A growing number of people want to buy financial advice straight, no products. I’ve been marvelling at the steady flow of e-mails received from readers this year asking whether I can help them locate this kind of financial help. Mr. Lamontagne’s firm has noticed the trend as well.

“We’re swamped,” he said. “The phone is ringing off the hook, and people are all saying the same thing: ‘I want to pay you a fee for advice, I don’t want you to sell me anything.’”

The idea of pure advice is appealing because it does away with the conflicts that can arise when an adviser is compensated through the sale of products that generate commissions and fees. Pure advice is elusive, though. First off, people in the advice business don’t agree on what it means. Second, there may be practical limitations on the kinds of advice you can get for a flat rate or hourly fee. And then there’s the fee itself. Some people just aren’t willing to pay it.

Let’s address some jargon you’ll have to contend with if you want pure advice. Someone who provides financial advice to a client and is paid through an hourly or flat fee is generally called a fee-only or fee-for-service adviser. But these terms suffer from the vagueness that characterizes virtually all the terms used in the financial industry to describe people who advise and the work they do.

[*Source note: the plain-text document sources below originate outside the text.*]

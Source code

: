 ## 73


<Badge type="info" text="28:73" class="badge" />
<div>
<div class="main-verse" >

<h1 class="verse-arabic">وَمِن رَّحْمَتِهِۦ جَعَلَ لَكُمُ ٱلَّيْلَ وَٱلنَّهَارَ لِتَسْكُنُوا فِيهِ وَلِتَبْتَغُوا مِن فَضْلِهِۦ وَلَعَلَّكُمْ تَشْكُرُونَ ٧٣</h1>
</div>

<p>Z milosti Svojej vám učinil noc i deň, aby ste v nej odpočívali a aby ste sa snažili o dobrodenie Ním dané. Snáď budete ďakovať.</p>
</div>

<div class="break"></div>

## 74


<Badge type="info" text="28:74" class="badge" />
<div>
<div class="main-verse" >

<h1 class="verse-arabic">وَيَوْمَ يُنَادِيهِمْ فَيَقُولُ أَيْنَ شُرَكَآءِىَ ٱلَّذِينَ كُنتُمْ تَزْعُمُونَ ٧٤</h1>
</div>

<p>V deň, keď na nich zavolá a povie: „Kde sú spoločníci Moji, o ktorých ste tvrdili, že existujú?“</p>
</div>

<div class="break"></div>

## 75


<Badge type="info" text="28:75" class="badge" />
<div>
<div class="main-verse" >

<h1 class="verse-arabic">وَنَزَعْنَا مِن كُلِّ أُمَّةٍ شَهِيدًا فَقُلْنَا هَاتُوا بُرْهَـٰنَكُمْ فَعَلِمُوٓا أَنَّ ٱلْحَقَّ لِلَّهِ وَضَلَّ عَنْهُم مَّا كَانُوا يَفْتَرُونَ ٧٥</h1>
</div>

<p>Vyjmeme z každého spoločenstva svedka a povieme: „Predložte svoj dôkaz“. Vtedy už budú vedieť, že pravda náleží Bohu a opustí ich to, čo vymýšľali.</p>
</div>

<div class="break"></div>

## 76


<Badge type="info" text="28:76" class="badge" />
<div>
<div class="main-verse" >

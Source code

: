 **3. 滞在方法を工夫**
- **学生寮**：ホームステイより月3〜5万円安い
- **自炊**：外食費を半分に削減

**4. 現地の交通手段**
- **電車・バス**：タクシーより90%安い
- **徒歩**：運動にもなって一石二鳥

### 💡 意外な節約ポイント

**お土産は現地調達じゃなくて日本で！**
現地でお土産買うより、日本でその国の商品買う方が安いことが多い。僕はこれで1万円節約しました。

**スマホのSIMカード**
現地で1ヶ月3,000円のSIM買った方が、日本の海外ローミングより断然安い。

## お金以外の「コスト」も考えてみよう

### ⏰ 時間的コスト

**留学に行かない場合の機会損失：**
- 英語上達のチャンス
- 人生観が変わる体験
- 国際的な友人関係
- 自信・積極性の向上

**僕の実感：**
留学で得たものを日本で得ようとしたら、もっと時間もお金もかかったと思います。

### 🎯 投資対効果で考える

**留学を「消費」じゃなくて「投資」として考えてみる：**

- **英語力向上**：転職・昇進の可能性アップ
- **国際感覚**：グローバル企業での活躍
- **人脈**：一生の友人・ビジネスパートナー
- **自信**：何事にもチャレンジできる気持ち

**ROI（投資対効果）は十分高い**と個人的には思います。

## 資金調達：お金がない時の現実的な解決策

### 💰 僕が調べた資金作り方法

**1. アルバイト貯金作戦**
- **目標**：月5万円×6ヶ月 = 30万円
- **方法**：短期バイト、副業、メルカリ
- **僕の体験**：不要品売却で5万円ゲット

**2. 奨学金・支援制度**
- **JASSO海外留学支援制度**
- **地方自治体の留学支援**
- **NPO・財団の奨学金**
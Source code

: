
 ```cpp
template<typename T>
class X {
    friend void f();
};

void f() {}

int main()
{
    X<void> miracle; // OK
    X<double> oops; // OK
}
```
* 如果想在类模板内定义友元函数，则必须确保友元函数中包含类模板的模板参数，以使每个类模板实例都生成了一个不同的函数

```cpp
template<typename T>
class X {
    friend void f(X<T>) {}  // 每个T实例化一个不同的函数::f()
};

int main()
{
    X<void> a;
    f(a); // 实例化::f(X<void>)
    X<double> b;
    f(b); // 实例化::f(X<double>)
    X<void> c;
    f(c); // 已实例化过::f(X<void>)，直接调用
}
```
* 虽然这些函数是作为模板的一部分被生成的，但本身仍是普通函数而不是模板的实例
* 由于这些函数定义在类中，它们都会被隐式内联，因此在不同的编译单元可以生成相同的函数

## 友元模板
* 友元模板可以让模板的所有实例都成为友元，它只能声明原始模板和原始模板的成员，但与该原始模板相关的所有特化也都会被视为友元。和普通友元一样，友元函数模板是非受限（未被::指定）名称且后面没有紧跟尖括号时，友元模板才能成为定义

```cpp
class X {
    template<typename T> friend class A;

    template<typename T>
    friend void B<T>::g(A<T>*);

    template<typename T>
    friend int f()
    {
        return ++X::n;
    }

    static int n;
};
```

In some cases, fee-only can include fee-based advice. That’s where an adviser charges clients fees equivalent to roughly 1 per cent of their account assets each year. In fact, many fee-only advisers are like Mr. Lamontagne in that they’re also fee-based advisers.

He’ll do financial plans for clients and charge them a flat or hourly rate. If clients then want him to manage their investments, he switches to a fee-based model. “Both [kinds of advice]cost fees,” he said. “But they’re different kinds of fees.”

There are also advisers who mix fee-only advice with commission-based investment sales. You might pay for a financial plan and then, if you want, have the adviser manage a portfolio for you and be compensated through fees and commissions on the products you buy.

The advice industry is very big on fee-based accounts, in large part because they’re great at wringing steady and reliable fee income from clients. But the investors I’m hearing from are more interested in paying a flat or hourly rate for advice.

Mr. Lamontagne said people seeking this type of advice are often what he calls “validators,” or self-directed investors who want to consult an expert. “These people are smart enough to do it on their own, but they really want someone to look at their investments and answer questions like should I sell RIM, or is this the best ETF?”

Some fee-only advisers are not licensed in a way that allows them to discuss the merits of individual stocks and exchange-traded funds, Mr. Lamontagne warned. For that reason, fee-only advice is best used for help with financial planning. Investing matters can certainly be covered, but at the big-picture level of risk and the right mix of stocks and bonds for your portfolio.

Something else people should be aware of if they want fee-only advice is that the fees are substantial, but also flexible. Peggy Cameron, an Ottawa fee-only planner, charges $225 per hour plus HST and generally bills clients for $1,500 to $2,000 per financial plan.

Too expensive for you? Short consultations with clients are also an option. “I can accomplish an awful lot in an hour,” she said.

Ms. Cameron said the bulk of her clientele are people who have advisers and are looking for second opinions. These days, many of the questions clients have are about retirement. “People are asking, do I have enough money to retire, how long will my money last, what kind of income can I expect to enjoy? Somebody wanted to know, could they afford to live in another city?”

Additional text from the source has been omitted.